—¡Date prisa!, ¡date prisa!, ¡que la furgoneta recogeabuelos se marcha!
María daba saltos alrededor de Ernesto. Con una torpeza acentuada por el nerviosismo que le provocaba la pequeña con sus brincos, aspavientos y gritos, intentaba con poco éxito abotonarse el abrigo.
—Si es que están muy recosidos… esto no hay quien lo abroche… ¡Y para ya, niña, que me vuelves loco!
María, cinco años llenos de energía, le miró con cara de enfado. Primero se cruzó de brazos, luego afianzó las piernas y por último alzó un dedito lleno de reproches y dijo:
—Así no, abuelo, así no.
Ernesto soltó una carcajada estruendosa que dejo a la pequeña atónita. Estaba entrando en un ataque de risa. María había reproducido con exactitud la regañina que le espetaba su madre cuando se entretenía jugando y se acercaba la hora de ir al colegio.

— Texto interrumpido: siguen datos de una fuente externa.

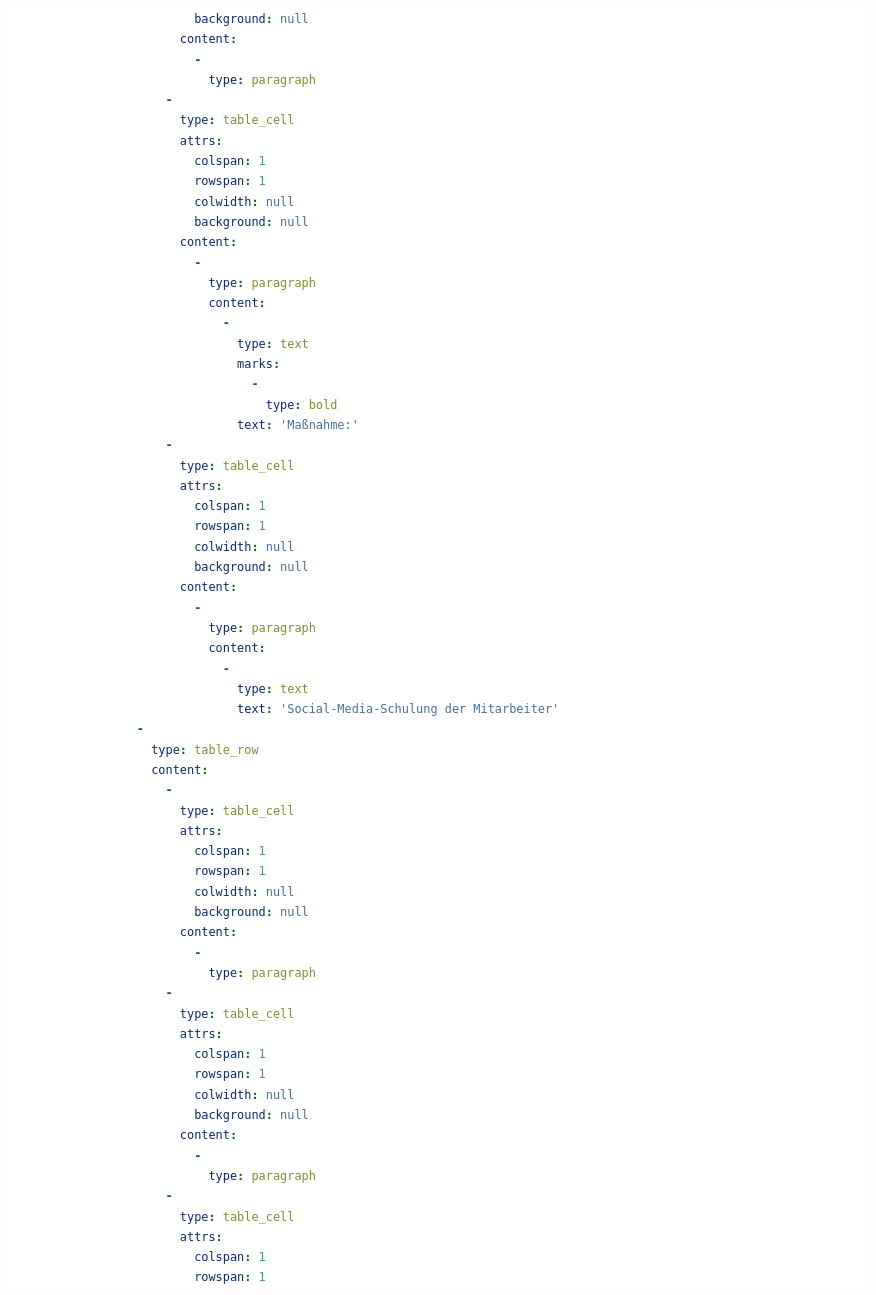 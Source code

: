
 ```yaml
                          background: null
                        content:
                          -
                            type: paragraph
                      -
                        type: table_cell
                        attrs:
                          colspan: 1
                          rowspan: 1
                          colwidth: null
                          background: null
                        content:
                          -
                            type: paragraph
                            content:
                              -
                                type: text
                                marks:
                                  -
                                    type: bold
                                text: 'Maßnahme:'
                      -
                        type: table_cell
                        attrs:
                          colspan: 1
                          rowspan: 1
                          colwidth: null
                          background: null
                        content:
                          -
                            type: paragraph
                            content:
                              -
                                type: text
                                text: 'Social-Media-Schulung der Mitarbeiter'
                  -
                    type: table_row
                    content:
                      -
                        type: table_cell
                        attrs:
                          colspan: 1
                          rowspan: 1
                          colwidth: null
                          background: null
                        content:
                          -
                            type: paragraph
                      -
                        type: table_cell
                        attrs:
                          colspan: 1
                          rowspan: 1
                          colwidth: null
                          background: null
                        content:
                          -
                            type: paragraph
                      -
                        type: table_cell
                        attrs:
                          colspan: 1
                          rowspan: 1
```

Ahora era a él a quien le caía la broca.
—Menudo par de tontos. —Clara, su hija, irrumpió en escena—. Los dos, atentos.
Con unos pocos movimientos precisos puso abrigos, gorros y bufandas y de repente, María y Ernesto estaban en la calle, cogidos de la mano mirándose sin comprender mucho cómo en décimas de segundo había cambiado la situación y el escenario. Clara, adelantada en la acera, saludó con la mano al conductor de la furgoneta.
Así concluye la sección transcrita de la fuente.